About this task. Give the records again exactly. Pictures do not belong in the copy.

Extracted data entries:
————————

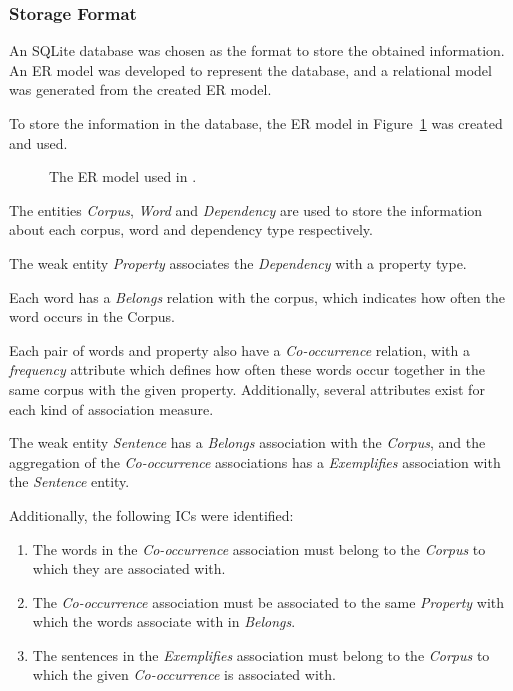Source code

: \subsubsection*{Storage Format}

An SQLite database was chosen as the format to store the obtained information.
An \ac{ER} model was developed to represent the database, and a relational model
was generated from the created \ac{ER} model.

To store the information in the database, the \ac{ER} model in
Figure~\ref{fig:correira2015er} was created and used.

\begin{figure}[ht]
 \caption[ER model of (Correia et al. 2015)]{The \ac{ER} model used in
 \citep{correia2015syntax}.}
 \label{fig:correira2015er}
 \centering
 
\end{figure}

The entities \textit{Corpus}, \textit{Word} and \textit{Dependency} are used to
store the information about each corpus, word and dependency type respectively.

The weak entity \textit{Property} associates the \textit{Dependency} with a
property type.

Each word has a \textit{Belongs} relation with the corpus, which indicates how
often the word occurs in the Corpus.

Each pair of words and property also have a \textit{Co-occurrence} relation,
with a \textit{frequency} attribute which defines how often these words occur
together in the same corpus with the given property. Additionally, several
attributes exist for each kind of association measure.

The weak entity \textit{Sentence} has a \textit{Belongs} association with the
\textit{Corpus}, and the aggregation of the \textit{Co-occurrence} associations
has a \textit{Exemplifies} association with the \textit{Sentence} entity.

Additionally, the following \acp{IC} were identified:

\begin{enumerate}
  \item The words in the \textit{Co-occurrence} association must belong to the
\textit{Corpus} to which they are associated with.
  \item The \textit{Co-occurrence} association must be associated to the same
\textit{Property} with which the words associate with in \textit{Belongs}.
  \item The sentences in the \textit{Exemplifies} association must belong to the
\textit{Corpus} to which the given \textit{Co-occurrence} is associated with.
\end{enumerate}

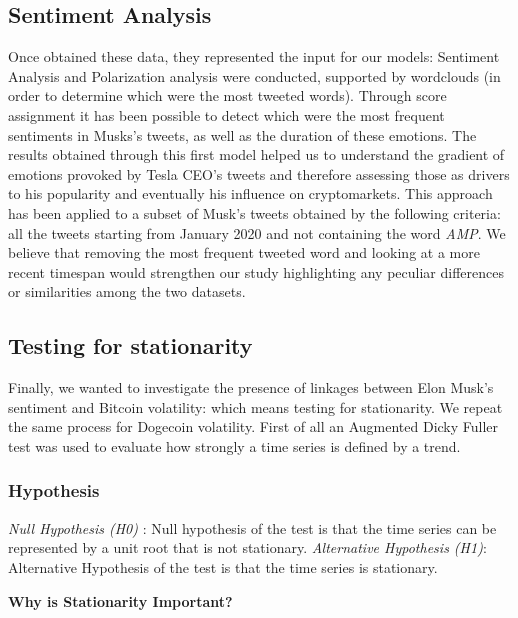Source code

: \documentclass[
]{article}
\begin{document}
\hypertarget{sentiment-analysis}{%
\subsection{Sentiment Analysis}\label{sentiment-analysis}}

Once obtained these data, they represented the input for our models:
Sentiment Analysis and Polarization analysis were conducted, supported
by wordclouds (in order to determine which were the most tweeted words).
Through score assignment it has been possible to detect which were the
most frequent sentiments in Musks's tweets, as well as the duration of
these emotions. The results obtained through this first model helped us
to understand the gradient of emotions provoked by Tesla CEO's tweets
and therefore assessing those as drivers to his popularity and
eventually his influence on cryptomarkets. This approach has been
applied to a subset of Musk's tweets obtained by the following criteria:
all the tweets starting from January 2020 and not containing the word
\emph{AMP}. We believe that removing the most frequent tweeted word and
looking at a more recent timespan would strengthen our study
highlighting any peculiar differences or similarities among the two
datasets.

\hypertarget{testing-for-stationarity}{%
\subsection{Testing for stationarity}\label{testing-for-stationarity}}

Finally, we wanted to investigate the presence of linkages between Elon
Musk's sentiment and Bitcoin volatility: which means testing for
stationarity. We repeat the same process for Dogecoin volatility. First
of all an Augmented Dicky Fuller test was used to evaluate how strongly
a time series is defined by a trend.

\hypertarget{hypothesis}{%
\subsubsection{Hypothesis}\label{hypothesis}}

\emph{Null Hypothesis (H0)} : Null hypothesis of the test is that the
time series can be represented by a unit root that is not stationary.
\emph{Alternative Hypothesis (H1)}: Alternative Hypothesis of the test
is that the time series is stationary.

\textbf{Why is Stationarity Important?}
\end{document}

————————

Solution for this task.
Source code

: \subsubsection*{Storage Format}

An SQLite database was chosen as the format to store the obtained information.
An \ac{ER} model was developed to represent the database, and a relational model
was generated from the created \ac{ER} model.

To store the information in the database, the \ac{ER} model in
Figure~\ref{fig:correira2015er} was created and used.

\begin{figure}[ht]
 \caption[ER model of (Correia et al. 2015)]{The \ac{ER} model used in
 \citep{correia2015syntax}.}
 \label{fig:correira2015er}
 \centering
 
\end{figure}

The entities \textit{Corpus}, \textit{Word} and \textit{Dependency} are used to
store the information about each corpus, word and dependency type respectively.

The weak entity \textit{Property} associates the \textit{Dependency} with a
property type.

Each word has a \textit{Belongs} relation with the corpus, which indicates how
often the word occurs in the Corpus.

Each pair of words and property also have a \textit{Co-occurrence} relation,
with a \textit{frequency} attribute which defines how often these words occur
together in the same corpus with the given property. Additionally, several
attributes exist for each kind of association measure.

The weak entity \textit{Sentence} has a \textit{Belongs} association with the
\textit{Corpus}, and the aggregation of the \textit{Co-occurrence} associations
has a \textit{Exemplifies} association with the \textit{Sentence} entity.

Additionally, the following \acp{IC} were identified:

\begin{enumerate}
  \item The words in the \textit{Co-occurrence} association must belong to the
\textit{Corpus} to which they are associated with.
  \item The \textit{Co-occurrence} association must be associated to the same
\textit{Property} with which the words associate with in \textit{Belongs}.
  \item The sentences in the \textit{Exemplifies} association must belong to the
\textit{Corpus} to which the given \textit{Co-occurrence} is associated with.
\end{enumerate}

Source code

: \documentclass[
]{article}
\begin{document}
\hypertarget{sentiment-analysis}{%
\subsection{Sentiment Analysis}\label{sentiment-analysis}}

Once obtained these data, they represented the input for our models:
Sentiment Analysis and Polarization analysis were conducted, supported
by wordclouds (in order to determine which were the most tweeted words).
Through score assignment it has been possible to detect which were the
most frequent sentiments in Musks's tweets, as well as the duration of
these emotions. The results obtained through this first model helped us
to understand the gradient of emotions provoked by Tesla CEO's tweets
and therefore assessing those as drivers to his popularity and
eventually his influence on cryptomarkets. This approach has been
applied to a subset of Musk's tweets obtained by the following criteria:
all the tweets starting from January 2020 and not containing the word
\emph{AMP}. We believe that removing the most frequent tweeted word and
looking at a more recent timespan would strengthen our study
highlighting any peculiar differences or similarities among the two
datasets.

\hypertarget{testing-for-stationarity}{%
\subsection{Testing for stationarity}\label{testing-for-stationarity}}

Finally, we wanted to investigate the presence of linkages between Elon
Musk's sentiment and Bitcoin volatility: which means testing for
stationarity. We repeat the same process for Dogecoin volatility. First
of all an Augmented Dicky Fuller test was used to evaluate how strongly
a time series is defined by a trend.

\hypertarget{hypothesis}{%
\subsubsection{Hypothesis}\label{hypothesis}}

\emph{Null Hypothesis (H0)} : Null hypothesis of the test is that the
time series can be represented by a unit root that is not stationary.
\emph{Alternative Hypothesis (H1)}: Alternative Hypothesis of the test
is that the time series is stationary.

\textbf{Why is Stationarity Important?}
\end{document}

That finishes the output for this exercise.